TEAC 801: Curriculum Inquiry June 21-25 & June 28-July 2, 2010

Dr. Wendy Smith 1:00-5:00 pm

Avery Hall Room 110

402-472-7259

Syllabus

TEAC 801 Curriculum Inquiry is a course designed to investigate the nature and purposes of “curriculum” in American schooling. The course is intended to give you a solid theoretical introduction to curriculum as well as show you how to use that knowledge as you consider the teaching and learning of mathematics. The primary goal of this course is to help you develop a broader and deeper understanding of curriculum and curriculum inquiry.

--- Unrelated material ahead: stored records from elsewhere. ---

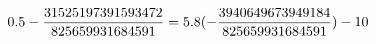 \documentclass[preview]{standalone}
\begin{document}
\begin{align*}
\special{dvisvgm:raw <g id='unique000'>}0.5 - \frac{31525197391593472}{825659931684591} = 5.8 (- \frac{3940649673949184}{825659931684591}) - 10\special{dvisvgm:raw </g>}
\end{align*}
\end{document}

Throughout this course we will be investigating the following overarching questions in the context of mathematics:

v  What is curriculum?

What is the relationship between curriculum and teaching?

What curriculum ideologies are explicitly and implicitly presented in textbooks?

How does the intended curriculum positively or negatively affect an operational curriculum?

How might curricula, school, and teaching practices contribute to educational inequality?

How does curriculum influence students’ ways of knowing?

What does it mean to “cover” the curriculum?

How can I model a problem solving curriculum?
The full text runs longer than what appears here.